To do:
Read the data below line by line and copy each one with "such" in it.

──────── Provided data ────────

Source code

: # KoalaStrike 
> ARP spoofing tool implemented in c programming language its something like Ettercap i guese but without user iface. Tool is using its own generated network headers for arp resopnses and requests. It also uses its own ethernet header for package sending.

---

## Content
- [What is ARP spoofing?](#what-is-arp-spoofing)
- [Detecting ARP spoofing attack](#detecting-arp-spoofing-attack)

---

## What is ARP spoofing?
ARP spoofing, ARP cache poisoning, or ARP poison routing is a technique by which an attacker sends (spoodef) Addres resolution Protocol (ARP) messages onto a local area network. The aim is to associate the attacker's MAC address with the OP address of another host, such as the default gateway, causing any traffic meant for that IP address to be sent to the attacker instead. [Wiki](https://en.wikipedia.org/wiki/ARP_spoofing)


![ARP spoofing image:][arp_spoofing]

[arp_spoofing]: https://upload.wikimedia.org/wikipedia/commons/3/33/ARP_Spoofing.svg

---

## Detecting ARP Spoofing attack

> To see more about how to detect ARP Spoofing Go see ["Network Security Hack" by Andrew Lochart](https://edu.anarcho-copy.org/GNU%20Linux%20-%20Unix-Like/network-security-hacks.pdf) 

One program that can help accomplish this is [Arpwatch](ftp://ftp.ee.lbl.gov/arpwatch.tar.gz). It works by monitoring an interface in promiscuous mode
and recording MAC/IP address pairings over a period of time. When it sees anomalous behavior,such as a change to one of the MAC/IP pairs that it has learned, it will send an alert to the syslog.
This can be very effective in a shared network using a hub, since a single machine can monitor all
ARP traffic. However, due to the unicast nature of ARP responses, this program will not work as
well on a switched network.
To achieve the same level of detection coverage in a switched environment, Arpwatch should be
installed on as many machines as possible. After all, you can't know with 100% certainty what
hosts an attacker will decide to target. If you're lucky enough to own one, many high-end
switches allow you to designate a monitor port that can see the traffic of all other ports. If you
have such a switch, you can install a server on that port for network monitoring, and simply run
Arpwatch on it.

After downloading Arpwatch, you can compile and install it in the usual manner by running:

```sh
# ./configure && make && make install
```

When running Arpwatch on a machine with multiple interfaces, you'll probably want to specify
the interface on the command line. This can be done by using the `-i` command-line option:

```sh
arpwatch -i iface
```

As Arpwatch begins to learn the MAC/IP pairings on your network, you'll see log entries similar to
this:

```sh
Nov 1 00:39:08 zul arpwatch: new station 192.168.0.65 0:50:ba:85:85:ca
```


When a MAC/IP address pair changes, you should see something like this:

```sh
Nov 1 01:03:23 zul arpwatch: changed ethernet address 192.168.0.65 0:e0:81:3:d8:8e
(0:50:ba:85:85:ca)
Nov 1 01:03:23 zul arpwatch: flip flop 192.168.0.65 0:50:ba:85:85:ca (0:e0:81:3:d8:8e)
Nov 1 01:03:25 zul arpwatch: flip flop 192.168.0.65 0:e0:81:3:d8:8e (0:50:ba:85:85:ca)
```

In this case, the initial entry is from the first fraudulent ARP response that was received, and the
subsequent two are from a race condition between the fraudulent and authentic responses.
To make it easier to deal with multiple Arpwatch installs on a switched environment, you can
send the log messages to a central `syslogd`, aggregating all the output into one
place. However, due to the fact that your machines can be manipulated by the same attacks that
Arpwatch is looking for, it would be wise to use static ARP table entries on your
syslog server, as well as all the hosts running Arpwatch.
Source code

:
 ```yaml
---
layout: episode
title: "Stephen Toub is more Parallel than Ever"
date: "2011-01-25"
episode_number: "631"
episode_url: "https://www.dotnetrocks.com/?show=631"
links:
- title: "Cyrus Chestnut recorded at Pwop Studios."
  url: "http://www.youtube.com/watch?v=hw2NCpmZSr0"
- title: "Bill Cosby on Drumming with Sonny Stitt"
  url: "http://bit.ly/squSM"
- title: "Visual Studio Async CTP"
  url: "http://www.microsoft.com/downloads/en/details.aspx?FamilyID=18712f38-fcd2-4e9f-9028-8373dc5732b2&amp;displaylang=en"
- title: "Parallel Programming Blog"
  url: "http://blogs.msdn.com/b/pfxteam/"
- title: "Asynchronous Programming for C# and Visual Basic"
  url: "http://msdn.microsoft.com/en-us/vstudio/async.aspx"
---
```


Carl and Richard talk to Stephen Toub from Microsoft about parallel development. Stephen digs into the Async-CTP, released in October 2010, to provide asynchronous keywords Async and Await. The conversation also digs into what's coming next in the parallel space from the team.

────────

Completed exercise:
ARP spoofing, ARP cache poisoning, or ARP poison routing is a technique by which an attacker sends (spoodef) Addres resolution Protocol (ARP) messages onto a local area network. The aim is to associate the attacker's MAC address with the OP address of another host, such as the default gateway, causing any traffic meant for that IP address to be sent to the attacker instead. [Wiki](https://en.wikipedia.org/wiki/ARP_spoofing)
and recording MAC/IP address pairings over a period of time. When it sees anomalous behavior,such as a change to one of the MAC/IP pairs that it has learned, it will send an alert to the syslog.
have such a switch, you can install a server on that port for network monitoring, and simply run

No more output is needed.